• [Exercise aim]:
Every line with the string "style" must be copied from the entries below.

[Information provided Boundary: Start]

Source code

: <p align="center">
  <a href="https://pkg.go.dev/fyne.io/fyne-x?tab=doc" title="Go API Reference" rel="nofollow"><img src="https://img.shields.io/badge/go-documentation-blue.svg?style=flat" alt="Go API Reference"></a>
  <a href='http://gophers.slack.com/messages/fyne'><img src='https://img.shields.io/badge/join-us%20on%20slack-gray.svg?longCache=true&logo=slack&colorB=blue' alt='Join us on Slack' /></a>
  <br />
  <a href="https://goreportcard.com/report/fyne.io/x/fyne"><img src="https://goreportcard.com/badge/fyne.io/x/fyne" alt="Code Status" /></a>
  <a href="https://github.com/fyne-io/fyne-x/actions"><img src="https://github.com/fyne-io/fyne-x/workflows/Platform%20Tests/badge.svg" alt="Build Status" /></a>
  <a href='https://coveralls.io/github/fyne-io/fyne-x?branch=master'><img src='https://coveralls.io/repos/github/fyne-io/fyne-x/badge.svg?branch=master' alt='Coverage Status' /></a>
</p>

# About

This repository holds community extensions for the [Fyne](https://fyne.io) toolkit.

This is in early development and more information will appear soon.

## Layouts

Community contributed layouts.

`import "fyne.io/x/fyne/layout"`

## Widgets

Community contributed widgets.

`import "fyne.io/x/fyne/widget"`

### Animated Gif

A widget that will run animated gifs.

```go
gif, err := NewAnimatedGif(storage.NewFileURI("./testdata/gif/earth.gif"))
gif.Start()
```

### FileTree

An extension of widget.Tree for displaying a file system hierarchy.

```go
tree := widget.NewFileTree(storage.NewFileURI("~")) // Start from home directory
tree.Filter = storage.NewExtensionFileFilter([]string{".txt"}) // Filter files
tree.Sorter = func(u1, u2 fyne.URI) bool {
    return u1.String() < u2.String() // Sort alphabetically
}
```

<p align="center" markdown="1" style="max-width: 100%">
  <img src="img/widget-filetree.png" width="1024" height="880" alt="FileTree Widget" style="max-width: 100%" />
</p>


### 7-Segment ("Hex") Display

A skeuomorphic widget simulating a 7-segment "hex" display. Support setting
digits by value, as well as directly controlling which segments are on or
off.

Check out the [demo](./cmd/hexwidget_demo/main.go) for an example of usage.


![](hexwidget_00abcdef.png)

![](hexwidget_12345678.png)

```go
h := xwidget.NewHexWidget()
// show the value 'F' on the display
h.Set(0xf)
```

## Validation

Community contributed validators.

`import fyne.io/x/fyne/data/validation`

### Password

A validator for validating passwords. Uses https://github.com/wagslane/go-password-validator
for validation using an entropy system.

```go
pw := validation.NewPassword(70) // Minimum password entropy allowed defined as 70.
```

[Information provided Boundary: End]

• [Exercise response]:
  <a href="https://pkg.go.dev/fyne.io/fyne-x?tab=doc" title="Go API Reference" rel="nofollow"><img src="https://img.shields.io/badge/go-documentation-blue.svg?style=flat" alt="Go API Reference"></a>
<p align="center" markdown="1" style="max-width: 100%">
  <img src="img/widget-filetree.png" width="1024" height="880" alt="FileTree Widget" style="max-width: 100%" />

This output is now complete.